• TASK DESCRIPTION
Below are the records. Retype exactly the lines between the lines holding "between a State and" and "the supreme Court shall have appellate", inclusive.

(Data items)
'''

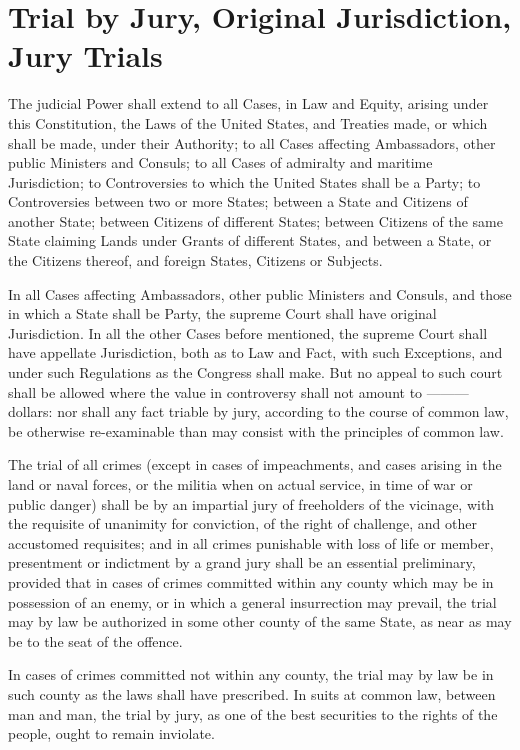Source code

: \documentclass{constitution}
\begin{document}
\section{Trial by Jury, Original Jurisdiction, Jury Trials}
The judicial Power shall extend
to all Cases, in Law and Equity, arising under this Constitution,
	the Laws of the United States,
and	Treaties made, or which shall be made, under their Authority;
to all Cases affecting Ambassadors, other public Ministers and Consuls;
to all Cases of admiralty and maritime Jurisdiction;
to Controversies to which the United States shall be a Party;
to Controversies between two or more States;
between a State and Citizens of another State;
between Citizens of different States;
between Citizens of the same State claiming Lands under Grants of different States,
and between a State, or the Citizens thereof, and foreign States, Citizens or Subjects.

In all Cases affecting Ambassadors, other public Ministers and Consuls,
and those in which a State shall be Party,
the supreme Court shall have original Jurisdiction.
In all the other Cases before mentioned,
the supreme Court shall have appellate Jurisdiction, both as to Law and Fact,
with such Exceptions, and under such Regulations as the Congress shall make.
But no appeal to such court shall be allowed
where the value in controversy shall not amount to ——— dollars:
nor shall any fact triable by jury,
according to the course of common law,
be otherwise re-examinable
than may consist with the principles of common law.

The trial of all crimes
(except in cases of impeachments,
and cases arising in the land or naval forces,
	or the militia when on actual service,
in time of war or public danger)
shall be by an impartial jury of freeholders of the vicinage,
with the requisite of unanimity for conviction,
of the right of challenge,
and other accustomed requisites;
and in all crimes punishable with loss of life or member,
presentment or indictment by a grand jury shall be an essential preliminary,
provided that in cases of crimes committed within any county
which may be in possession of an enemy,
or in which a general insurrection may prevail,
the trial may by law be authorized in some other county
of the same State,
as near as may be to the seat of the offence.

In cases of crimes committed not within any county,
the trial may by law be in such county as the laws shall have prescribed.
In suits at common law, between man and man,
the trial by jury,
as one of the best securities to the rights of the people,
ought to remain inviolate.
\end{document}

'''

• RESPONSE BELOW
between a State and Citizens of another State;
between Citizens of different States;
between Citizens of the same State claiming Lands under Grants of different States,
and between a State, or the Citizens thereof, and foreign States, Citizens or Subjects.

In all Cases affecting Ambassadors, other public Ministers and Consuls,
and those in which a State shall be Party,
the supreme Court shall have original Jurisdiction.
In all the other Cases before mentioned,
the supreme Court shall have appellate Jurisdiction, both as to Law and Fact,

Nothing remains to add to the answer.